SUPPLIED DATA:
....

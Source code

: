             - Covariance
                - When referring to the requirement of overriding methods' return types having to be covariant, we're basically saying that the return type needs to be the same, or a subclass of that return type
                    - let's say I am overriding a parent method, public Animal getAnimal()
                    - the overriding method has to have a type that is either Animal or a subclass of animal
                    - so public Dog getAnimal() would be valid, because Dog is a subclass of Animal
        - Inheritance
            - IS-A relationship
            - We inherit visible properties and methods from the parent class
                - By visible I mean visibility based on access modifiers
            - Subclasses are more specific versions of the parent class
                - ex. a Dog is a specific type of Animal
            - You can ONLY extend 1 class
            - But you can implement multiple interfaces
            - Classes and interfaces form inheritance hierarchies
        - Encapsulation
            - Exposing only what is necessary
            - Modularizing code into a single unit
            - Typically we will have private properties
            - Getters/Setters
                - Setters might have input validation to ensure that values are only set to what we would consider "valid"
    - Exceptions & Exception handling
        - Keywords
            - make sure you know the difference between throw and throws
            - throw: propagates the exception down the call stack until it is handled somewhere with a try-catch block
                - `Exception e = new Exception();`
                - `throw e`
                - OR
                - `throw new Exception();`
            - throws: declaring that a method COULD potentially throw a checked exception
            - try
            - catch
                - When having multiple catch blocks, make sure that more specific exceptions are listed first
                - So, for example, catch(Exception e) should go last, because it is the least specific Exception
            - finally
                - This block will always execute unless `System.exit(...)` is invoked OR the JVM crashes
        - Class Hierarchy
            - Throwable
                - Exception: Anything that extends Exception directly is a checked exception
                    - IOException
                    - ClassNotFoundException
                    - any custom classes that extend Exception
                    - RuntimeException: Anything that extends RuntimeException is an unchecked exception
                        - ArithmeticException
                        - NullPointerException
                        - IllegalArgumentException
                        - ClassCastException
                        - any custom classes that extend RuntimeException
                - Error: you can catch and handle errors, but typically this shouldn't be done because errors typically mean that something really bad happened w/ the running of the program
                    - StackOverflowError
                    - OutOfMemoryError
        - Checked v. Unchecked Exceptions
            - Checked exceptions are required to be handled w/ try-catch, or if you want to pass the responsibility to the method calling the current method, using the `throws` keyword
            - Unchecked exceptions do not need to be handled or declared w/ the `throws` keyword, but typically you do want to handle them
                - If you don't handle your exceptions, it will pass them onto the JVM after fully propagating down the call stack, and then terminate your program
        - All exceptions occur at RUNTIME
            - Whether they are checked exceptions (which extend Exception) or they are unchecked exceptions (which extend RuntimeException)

....

YOUR OBJECTIVE: Word for word, reproduce the lines of the listing from the first one through the line containing "- We inherit", and no more.

EXERCISE SOLUTION:
Source code

:             - Covariance
                - When referring to the requirement of overriding methods' return types having to be covariant, we're basically saying that the return type needs to be the same, or a subclass of that return type
                    - let's say I am overriding a parent method, public Animal getAnimal()
                    - the overriding method has to have a type that is either Animal or a subclass of animal
                    - so public Dog getAnimal() would be valid, because Dog is a subclass of Animal
        - Inheritance
            - IS-A relationship
            - We inherit visible properties and methods from the parent class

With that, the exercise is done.